Introduction to Statistical Data Analysis:
To your knowledge, statistics is a branch of mathematics that is used to analyze the data that can then be described, summarized, and compared to. And thus statistical data analysis is known to be a process where numerous statistical functions are performed that involves the collection of data. With that, this data is also interpreted and validated in sequence. For the analysis of statistical data, a variety of statistical tools like SAS, SPSS, STATA or Tableau for Visualization is used.
What is the use of statistical data analysis?
Statistical data analysis is widely used in situations like
- Gathering research interpretations and statistical modeling.
- With that, statistical data analysis is also used in designing surveys and studies.
- Furthermore, statistical data analysis is also used in business intelligence organizations that have to deal with large volumes of data on a regular basis.
Main goal of statistical data analysis:
The main goal of statistical data analysis is to identify different trends. To explain this heading, let us take a look at the following example.
This method can be easily applied in a retailing business that can help uncover patterns in unstructured and semi-structured consumer data.
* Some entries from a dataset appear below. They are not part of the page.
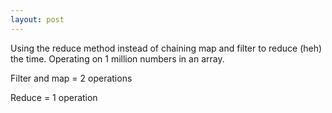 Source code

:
 ```yaml
---
layout: post
---
```

Using the reduce method instead of chaining map and filter to reduce (heh) the time.
Operating on 1 million numbers in an array.

Filter and map = 2 operations

Reduce = 1 operation

<script src="//repl.it/embed/DkIN/2.js"></script>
This data can then be used for making a variety of powerful decisions. And thus, this can enhance customer experience and increase the number of sales which in return is prolific for the business.
Applications of statistical data analysis:
Statistical data analysis has a variety of applications used in the following fields.
- Statistical analysis of market research.
- Business intelligence (BI).
- Machine learning.
- Data analytics in big data.
- Deep learning.
- Financial and economic analysis.
And many more.
Key types of statistical data analysis:
Following are the key types of statistical data analysis.
Descriptive statistical analysis:
With the help of descriptive statistical analysis, we get a clear description of the data we have. Meaning, descriptive statistical analysis gives out the summary of data in such a way that is more meaningful and leads to effective interpretation of the data. However, we cannot get to any conclusion using descriptive analysis but yes we do get a clear picture of what is in the data. In short, we get to know the quantitative description of our data.
Inferential statistical analysis:
Now comes the second type which is the inferential statistical analysis. As we have discussed above the descriptive statistics helps to summarize the characteristic of a data set but not gives us any conclusion. And thus inferential statistics is the one that helps us to make predictions and then come to a conclusion based on the given data.
Let us explain in detail how it works.
As soon as you collect data from a sample, the inferential statistics analysis can then be used to understand the larger population from the origin of the taken sample. We can use inferential statistics to make estimates about population. And it can be used to draw conclusions about populations.
Mechanistic analysis has been found out to be the least common type among all. Yet it is considered the most worthy in the process of big data analytics and biological science. Mechanistic analysis is deployed for understanding how things happen overall rather than understanding how specific things will take place anteriorly.
It uses a very simple approach where you get a clear understanding of individual changes in variables that result in changes in other variables correspondingly. Whereas, at the same time it excludes external influences and predicts that the entire system is influenced by its own internal element’s interaction.
Predictive analysis is such a type of statistical data analysis that is used to make a prediction of different future events. You can also find out what is likely to take place next. This is all done based on the current and past facts and figures. It works in a way that it used statistical techniques and machine learning algorithms for describing the possibility of future outcomes and behaviors.
What prescriptive analysis does is examine the data with the aim to find out what should be done. This type of statistical data analysis is used widely for identifying the best possible action for any situation. What makes this type unique from others is it provides actual answer instead of driving exclusions. Prescriptive analysis focus on discovering the optimal suggestion for decision making. The different techniques which are used under prescriptive analysis are simulation, graph, analysis, complex event processing, machine learning, and more.
Casual analysis is another type of statistical data analysis which is the field of experimental design and statistics used to establish cause and effect. There are four elements involved here which are correlation, information-theoretical mechanism, a sequence in time, and lastly eliminating the possibility of common and alternative causes.
Exploratory Data Analysis (EDA):
The exploratory data analysis is known to be a critical process of performing initial investigations on data. The purpose here is to discover patterns and spot anomalies if any. With that, it is also used for testing hypothesis and keeps a check on the assumptions with the help of summary statistics and graphical representations.
This is a type of method that is fully focused on analyzing different patterns in the data and to recognize the potential relationships. Similarly, EDA can be approached for finding out unknown associations within the data and inspecting missing data from collected data.
The above key types of statistical data analysis are different from one another and serve different purpose. So all you have to do is read the details of the key types of statistical data analysis and then understand how each of them is used to analyze data.